== Instructions for the task ==
Check each line below for the word "global". How many have it? Answer with the number only.

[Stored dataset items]
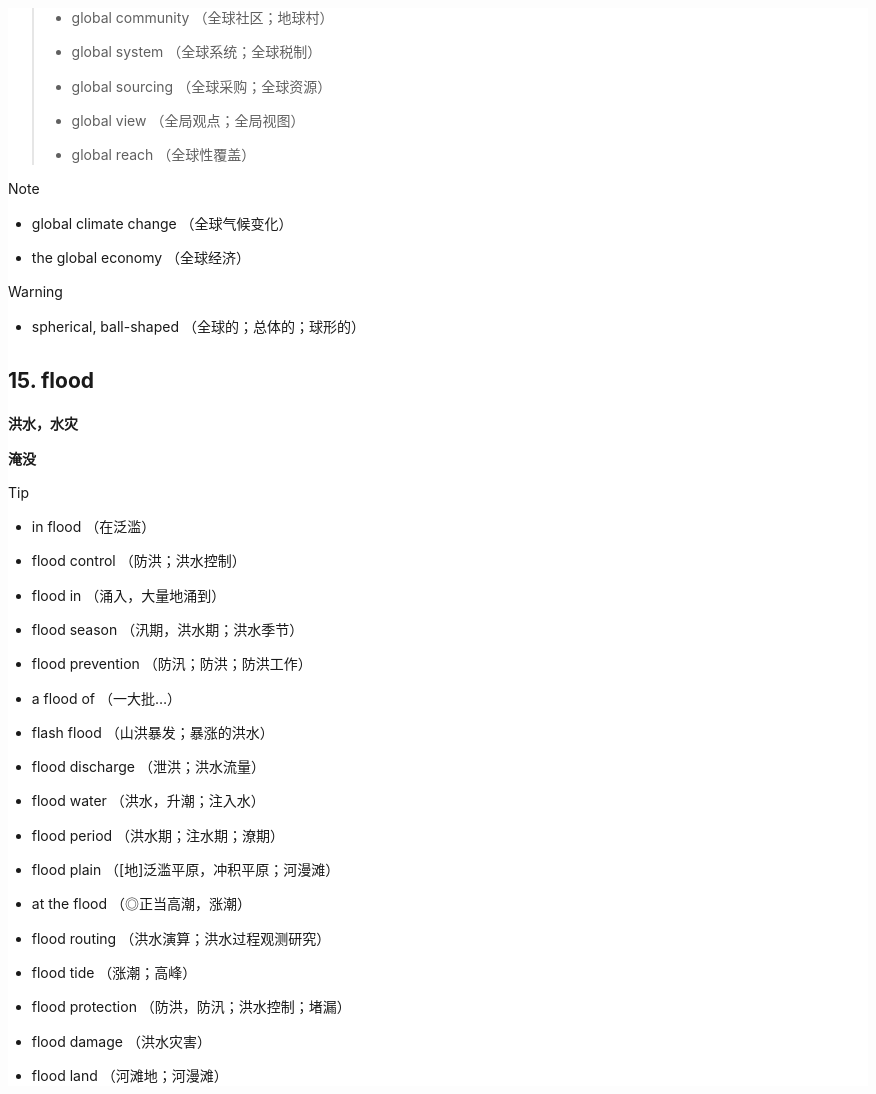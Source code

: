 >
> - global community （全球社区；地球村）
>
> - global system （全球系统；全球税制）
>
> - global sourcing （全球采购；全球资源）
>
> - global view （全局观点；全局视图）
>
> - global reach （全球性覆盖）
>

> [!NOTE]
>
> - global climate change （全球气候变化）
>
> - the global economy （全球经济）
>

> [!WARNING]
>
> - spherical, ball-shaped （全球的；总体的；球形的）
>

## 15. flood

**洪水，水灾**

**淹没**

> [!TIP]
>
> - in flood （在泛滥）
>
> - flood control （防洪；洪水控制）
>
> - flood in （涌入，大量地涌到）
>
> - flood season （汛期，洪水期；洪水季节）
>
> - flood prevention （防汛；防洪；防洪工作）
>
> - a flood of （一大批…）
>
> - flash flood （山洪暴发；暴涨的洪水）
>
> - flood discharge （泄洪；洪水流量）
>
> - flood water （洪水，升潮；注入水）
>
> - flood period （洪水期；注水期；潦期）
>
> - flood plain （[地]泛滥平原，冲积平原；河漫滩）
>
> - at the flood （◎正当高潮，涨潮）
>
> - flood routing （洪水演算；洪水过程观测研究）
>
> - flood tide （涨潮；高峰）
>
> - flood protection （防洪，防汛；洪水控制；堵漏）
>
> - flood damage （洪水灾害）
>
> - flood land （河滩地；河漫滩）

== Expected answer ==
7